TO DO
All records below must be written out exactly, with the pictures excluded.

━━━━

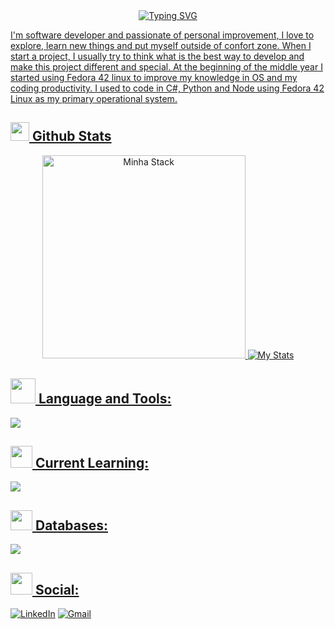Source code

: <div align="center">
   <a href="https://git.io/typing-svg"><img src="https://readme-typing-svg.herokuapp.com?font=Montserrat&weight=600&size=25&pause=200&color=2E68DF&center=true&vCenter=true&width=435&lines=Hey+Users+%F0%9F%91%8B;I'm+Luís+Scacchetti+from+Brazil+%F0%9F%87%A7%F0%9F%87%B7;Welcome+To+My+Profile!" alt="Typing SVG" />
</div>
<p>I'm software developer and passionate of personal improvement, I love to explore, learn new things and put myself outside of confort zone. When I start a project, I usually try to think what is the best way to develop and make this project different and special. At the beginning of the middle year I started using Fedora 42 linux to improve my knowledge in OS and my coding productivity. I used to code in C#, Python and Node using Fedora 42 Linux as my primary operational system.  

## <img src="https://media.tenor.com/gzUCcAzk51YAAAAi/gemoi.gif" width="30"> **Github Stats**
<div align="center">
   <img src="https://github-readme-stats.vercel.app/api/top-langs/?username=scacchetti07&layout=donut&theme=tokyonight&hide_border=true" title="Minha Stack" width="325"/>
   <img src="https://github-readme-stats.vercel.app/api?username=scacchetti07&show_icons=true&layout=compact&theme=tokyonight&hide_border=true" title="My Stats" />
</div>

## <img src="https://media.tenor.com/e71bz32B3AcAAAAi/cute-cats.gif" width="40"> **Language and Tools:** 
<img src="https://skillicons.dev/icons?i=cs,python,dotnet,js,nodejs,git,linux,discordjs" />

## <img src="https://media.tenor.com/grhuEkbcNh8AAAAi/emoji-fast-typing.gif" width="35"> **Current Learning:** 
<img src="https://skillicons.dev/icons?i=react,ts,arch,aws" />

## <img src="https://media.tenor.com/UaBq8N2Z46wAAAAj/add-disc-pc.gif" width="35" height="32"> **Databases:** 
<img src="https://skillicons.dev/icons?i=mongodb,postgres" />


## <img src="https://media.tenor.com/g_H8FV4karAAAAAi/dialing-stan-marsh.gif" width="35"> **Social:**
[![LinkedIn](https://skillicons.dev/icons?i=linkedin)](https://www.linkedin.com/in/lfscacchetti/)
[![Gmail](https://skillicons.dev/icons?i=gmail)](mailto:luiscacchetti07@gmail.com)
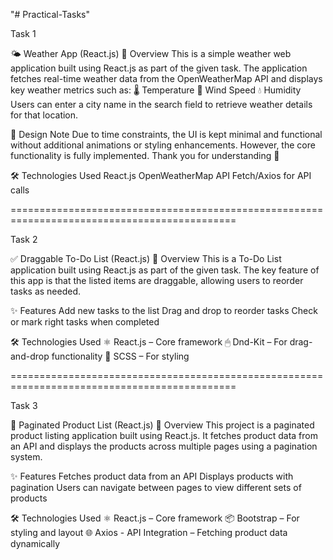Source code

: "# Practical-Tasks" 

Task 1 

🌤️ Weather App (React.js)
📌 Overview
This is a simple weather web application built using React.js as part of the given task. The application fetches real-time weather data from the OpenWeatherMap API and displays key weather metrics such as:
🌡️ Temperature
💨 Wind Speed
💧 Humidity
Users can enter a city name in the search field to retrieve weather details for that location.

🎨 Design Note
Due to time constraints, the UI is kept minimal and functional without additional animations or styling enhancements. However, the core functionality is fully implemented.
Thank you for understanding 🙏

🛠️ Technologies Used
React.js
OpenWeatherMap API
Fetch/Axios for API calls

=============================================================================================

Task 2 

✅ Draggable To-Do List (React.js)
📌 Overview
This is a To-Do List application built using React.js as part of the given task. The key feature of this app is that the listed items are draggable, allowing users to reorder tasks as needed.

✨ Features
Add new tasks to the list
Drag and drop to reorder tasks
Check or mark right tasks when completed

🛠️ Technologies Used
⚛ React.js – Core framework
🖱 Dnd-Kit – For drag-and-drop functionality
🎨 SCSS – For styling

=============================================================================================

Task 3 

📄 Paginated Product List (React.js)
📌 Overview
This project is a paginated product listing application built using React.js. It fetches product data from an API and displays the products across multiple pages using a pagination system.

✨ Features
Fetches product data from an API
Displays products with pagination
Users can navigate between pages to view different sets of products

🛠️ Technologies Used
⚛ React.js – Core framework
📦 Bootstrap – For styling and layout
🌐 Axios - API Integration – Fetching product data dynamically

━━━━

TASK ANSWER
Source code

: <div align="center">
   <a href="https://git.io/typing-svg"><img src="https://readme-typing-svg.herokuapp.com?font=Montserrat&weight=600&size=25&pause=200&color=2E68DF&center=true&vCenter=true&width=435&lines=Hey+Users+%F0%9F%91%8B;I'm+Luís+Scacchetti+from+Brazil+%F0%9F%87%A7%F0%9F%87%B7;Welcome+To+My+Profile!" alt="Typing SVG" />
</div>
<p>I'm software developer and passionate of personal improvement, I love to explore, learn new things and put myself outside of confort zone. When I start a project, I usually try to think what is the best way to develop and make this project different and special. At the beginning of the middle year I started using Fedora 42 linux to improve my knowledge in OS and my coding productivity. I used to code in C#, Python and Node using Fedora 42 Linux as my primary operational system.  

## <img src="https://media.tenor.com/gzUCcAzk51YAAAAi/gemoi.gif" width="30"> **Github Stats**
<div align="center">
   <img src="https://github-readme-stats.vercel.app/api/top-langs/?username=scacchetti07&layout=donut&theme=tokyonight&hide_border=true" title="Minha Stack" width="325"/>
   <img src="https://github-readme-stats.vercel.app/api?username=scacchetti07&show_icons=true&layout=compact&theme=tokyonight&hide_border=true" title="My Stats" />
</div>

## <img src="https://media.tenor.com/e71bz32B3AcAAAAi/cute-cats.gif" width="40"> **Language and Tools:** 
<img src="https://skillicons.dev/icons?i=cs,python,dotnet,js,nodejs,git,linux,discordjs" />

## <img src="https://media.tenor.com/grhuEkbcNh8AAAAi/emoji-fast-typing.gif" width="35"> **Current Learning:** 
<img src="https://skillicons.dev/icons?i=react,ts,arch,aws" />

## <img src="https://media.tenor.com/UaBq8N2Z46wAAAAj/add-disc-pc.gif" width="35" height="32"> **Databases:** 
<img src="https://skillicons.dev/icons?i=mongodb,postgres" />


## <img src="https://media.tenor.com/g_H8FV4karAAAAAi/dialing-stan-marsh.gif" width="35"> **Social:**
[![LinkedIn](https://skillicons.dev/icons?i=linkedin)](https://www.linkedin.com/in/lfscacchetti/)
[![Gmail](https://skillicons.dev/icons?i=gmail)](mailto:luiscacchetti07@gmail.com)
Source code

: "# Practical-Tasks" 

Task 1 

🌤️ Weather App (React.js)
📌 Overview
This is a simple weather web application built using React.js as part of the given task. The application fetches real-time weather data from the OpenWeatherMap API and displays key weather metrics such as:
🌡️ Temperature
💨 Wind Speed
💧 Humidity
Users can enter a city name in the search field to retrieve weather details for that location.

🎨 Design Note
Due to time constraints, the UI is kept minimal and functional without additional animations or styling enhancements. However, the core functionality is fully implemented.
Thank you for understanding 🙏

🛠️ Technologies Used
React.js
OpenWeatherMap API
Fetch/Axios for API calls

=============================================================================================

Task 2 

✅ Draggable To-Do List (React.js)
📌 Overview
This is a To-Do List application built using React.js as part of the given task. The key feature of this app is that the listed items are draggable, allowing users to reorder tasks as needed.

✨ Features
Add new tasks to the list
Drag and drop to reorder tasks
Check or mark right tasks when completed

🛠️ Technologies Used
⚛ React.js – Core framework
🖱 Dnd-Kit – For drag-and-drop functionality
🎨 SCSS – For styling

=============================================================================================

Task 3 

📄 Paginated Product List (React.js)
📌 Overview
This project is a paginated product listing application built using React.js. It fetches product data from an API and displays the products across multiple pages using a pagination system.

✨ Features
Fetches product data from an API
Displays products with pagination
Users can navigate between pages to view different sets of products

🛠️ Technologies Used
⚛ React.js – Core framework
📦 Bootstrap – For styling and layout
🌐 Axios - API Integration – Fetching product data dynamically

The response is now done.